Wir laden ein zu Vortrag und Diskussion:
Als Gegenstand des Wahlkampfs eignet sich auch dieses Jahr mal wieder alles, nämlich alles, was die um die Wahlstimmen konkurrierenden Parteien aufgreifen, aufwerfen, also zum Thema machen: Von der Absage eines Taylor Swift Konzertes, der Mindestsicherung einer Migrantenfamilie, der Frage des „leistbaren Wohnens“ bis zum „Gender-Verbot“ usw. Fragt sich nur was Inhalt all dieser „Sachthemen“ ist, wenn sie genauso wie die Politikervisagen auf den Wahlplakaten immer für das einsilbige Kreuzel bei der richtigen Partei stehen?

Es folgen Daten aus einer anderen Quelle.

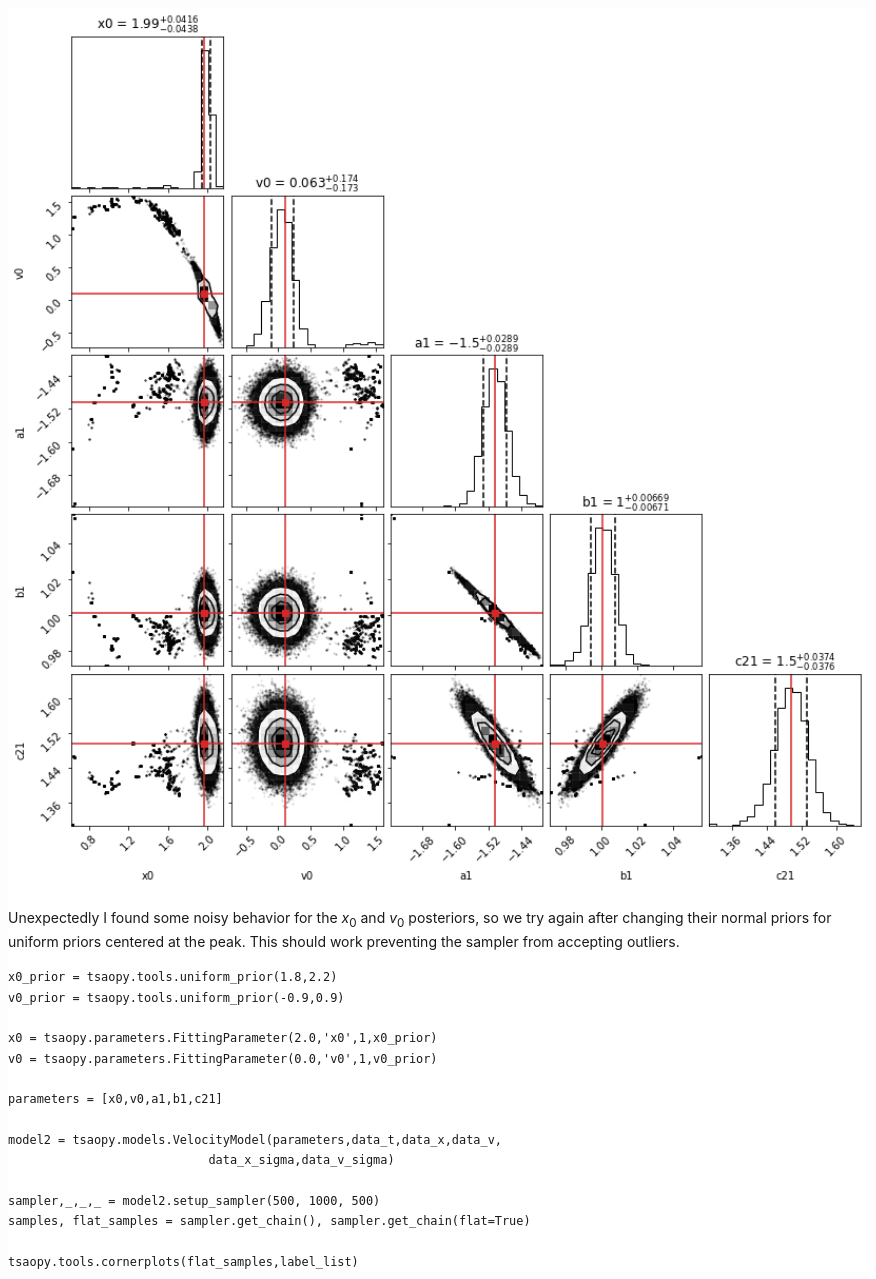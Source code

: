 <img src="https://raw.githubusercontent.com/tsaopy/tsaopy.github.io/main/assets/nb2/nb2_pic11.png" width="900">

Unexpectedly I found some noisy behavior for the $x_0$ and $v_0$ posteriors, so we try again after changing their normal priors for uniform priors centered at the peak. This should work preventing the sampler from accepting outliers. 

```
x0_prior = tsaopy.tools.uniform_prior(1.8,2.2)
v0_prior = tsaopy.tools.uniform_prior(-0.9,0.9)

x0 = tsaopy.parameters.FittingParameter(2.0,'x0',1,x0_prior)
v0 = tsaopy.parameters.FittingParameter(0.0,'v0',1,v0_prior)

parameters = [x0,v0,a1,b1,c21]

model2 = tsaopy.models.VelocityModel(parameters,data_t,data_x,data_v,
                            data_x_sigma,data_v_sigma)

sampler,_,_,_ = model2.setup_sampler(500, 1000, 500)
samples, flat_samples = sampler.get_chain(), sampler.get_chain(flat=True)

tsaopy.tools.cornerplots(flat_samples,label_list)
```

„Mit Herz und Hirn“ verspricht die SPÖ sich vor allem der sozialen Frage anzunehmen. Dafür will sie gewählt werden. Weil sie fest damit rechnet, dass auch unter ihrer Regierung soziale Nöte für die Leute vorgesehen sind, die sie dann mit ganz viel Herz und Verstand betreuen will? Weil die kostengünstige Betreuung von einschlägig Betroffenen, also die staatlich organisierte Einweisung in die und Verwaltung der bekannten und gefürchteten Notlagen eine ewige Herausforderung an das Hirn kompetenter Politiker vom Schlage eines Babler ist? Die deswegen in Ordnung geht, weil der Mann dabei auch Herz zeigt?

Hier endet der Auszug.